И то правильно. Сделал дело, исполнил уговор — получи обещанное. Емеля, качаясь, побродил по двору. Ой, нехорошо, да неудобно. А ничего — куры же как-то живут и он попривыкнет. Зато теперь больше на человека схож будет. Ведь не должно человеку одному быть. Как прожить шатуном лесным, зная, что и словом обмолвиться ни с кем нельзя. Бог на то и дал язык людям, чтоб говорили друг с другом. Жалились, да радовались. Ведь, даже любая тварь лесная к ласке тянется. А человеку без неё никак не прожить.
Правильней было бы сдаться тогда, и пусть цыганка удавила бы. Сколько душ невинных уцелело бы. Знать бы судьбинушку наперёд. И за что такая доля-то мученическая? Ой, да что теперь!
Эх, горе-беда! Гори, как сухая лебеда. Пусть всё худое смоет дождями, да развеет ветрами. Соль слёз, пота и крови впитает мать-земля.

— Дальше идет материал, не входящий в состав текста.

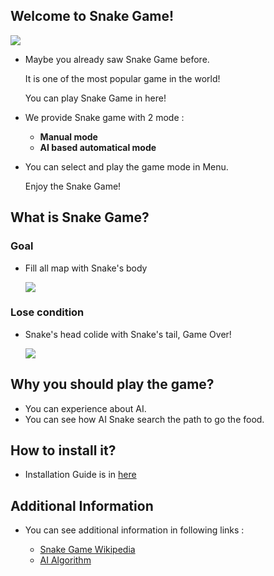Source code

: ## Welcome to Snake Game!

![](https://github.com/Gomdoree/SnakeGameAdvertise/blob/master/img/demo_AI_search.gif?raw=true)

* Maybe you already saw Snake Game before.    
    
    It is one of the most popular game in the world!    
    
    You can play Snake Game in here!    

* We provide Snake game with 2 mode : 
    
    * **Manual mode**    
    * **AI based automatical mode**    
    
* You can select and play the game mode in Menu.    
    
    Enjoy the Snake Game!

## What is Snake Game?

### Goal    
- Fill all map with Snake's body    

    ![](https://github.com/Gomdoree/SnakeGameAdvertise/blob/master/img/win_condition.png?raw=true)

### Lose condition    
- Snake's head colide with Snake's tail, Game Over!    

    ![](https://github.com/Gomdoree/SnakeGameAdvertise/blob/master/img/lose_condition.png?raw=true)    

## Why you should play the game?
* You can experience about AI.
* You can see how AI Snake search the path to go the food.

## How to install it?
* Installation Guide is in [here](https://github.com/Gomdoree/Snake/wiki/Technical-Report#2-install)

## Additional Information
* You can see additional information in following links :    
    
    * [Snake Game Wikipedia](https://en.wikipedia.org/wiki/Snake_(video_game))   
    * [AI Algorithm](https://github.com/Gomdoree/Snake/wiki/Technical-Report#1-algorithm)
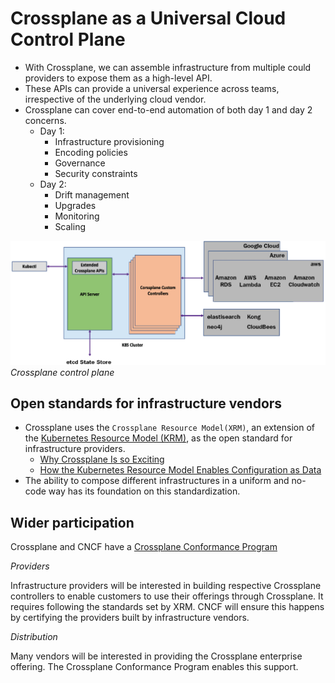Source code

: 
# Crossplane as a Universal Cloud Control Plane

- With Crossplane, we can assemble infrastructure from multiple could providers to expose them as a high-level API.
- These APIs can provide a universal experience across teams, irrespective of the underlying cloud vendor.
- Crossplane can cover end-to-end automation of both day 1 and day 2 concerns.
  - Day 1:
    - Infrastructure provisioning
    - Encoding policies
    - Governance
    - Security constraints
  - Day 2:
    - Drift management
    - Upgrades
    - Monitoring
    - Scaling
    
![img.png](static/img6.png)
*Crossplane control plane*

## Open standards for infrastructure vendors
- Crossplane uses the `Crossplane Resource Model(XRM)`, an extension of the [Kubernetes Resource Model (KRM)](https://github.com/kubernetes/design-proposals-archive/blob/main/architecture/resource-management.md), as the open standard for infrastructure providers.
  - [Why Crossplane Is so Exciting](https://blog.crossplane.io/why-crossplane-is-so-exciting/)
  - [How the Kubernetes Resource Model Enables Configuration as Data](https://blog.upbound.io/how-the-kubernetes-resource-model-enables-configuration-as-data)  
- The ability to compose different infrastructures in a uniform and no-code way has its foundation on this standardization.

## Wider participation

Crossplane and CNCF have a [Crossplane Conformance Program](https://github.com/cncf/crossplane-conformance)

*Providers*

Infrastructure providers will be interested in building respective Crossplane controllers to enable customers to use their offerings through Crossplane. It requires following the standards set by XRM. CNCF will ensure this happens by certifying the providers built by infrastructure vendors.

*Distribution*

Many vendors will be interested in providing the Crossplane enterprise offering. The Crossplane Conformance Program enables this support.




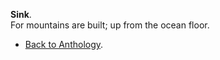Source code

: **Sink**.  
For mountains are built;
up from the ocean floor.  

- <a href="https://kushalsamant.github.io/anthology.html">Back to Anthology</a>.  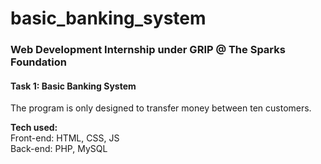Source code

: # basic_banking_system
### Web Development Internship under GRIP @ The Sparks Foundation

#### Task 1: Basic Banking System 

The program is only designed to transfer money between ten customers.

**Tech used:** <br>
Front-end: HTML, CSS, JS <br>
Back-end: PHP, MySQL

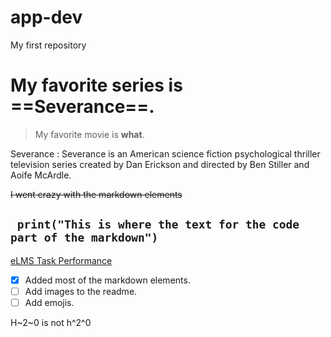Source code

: # app-dev
My first repository

# My favorite series is ==Severance==.
> My favorite movie is **what**.

Severance
: Severance is an American science fiction psychological thriller television series created by Dan Erickson and directed by Ben Stiller and Aoife McArdle.

~~I went crazy with the markdown elements~~

` print("This is where the text for the code part of the markdown")`
---
[eLMS Task Performance](https://elms.sti.edu/student_freeform_assignment/show/40535170)

- [x] Added most of the markdown elements.
- [ ] Add images to the readme.
- [ ] Add emojis.

H~2~0 is not h^2^0

[^1]: That's all for this readme.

Всплакнул Емеля напоследок, да и побрёл в сторону дороги. В город подаваться, к людям. Ведь только ради того, чтобы их видеть, сам себя искалечил Емеля. И невмоготу теперь одному оставаться. А грехи свои он отмолит. Станет у церкви и будет поклоны в пыль отвешивать. Вымаливать у Бога прощения. А люди добрые за него открестятся. Ведь не откажут калеке безрукому.
Щурясь от боли и шатаясь, шёл Емельян по лесу. Радовался он солнцу, дурень беспалый. Возьми он чуть правее, то наткнулся бы на вздутое тело Серко с чёрным лицом. Но, видно, не судьба. И не мог увидеть, как у него самого из-под рваной рубахи, по хребту, под гайтан нательного крестика, расползается чёрное пятно. Уносил с собой в город лютую беду. Печать одиночества. Проклятье слепой ведьмы.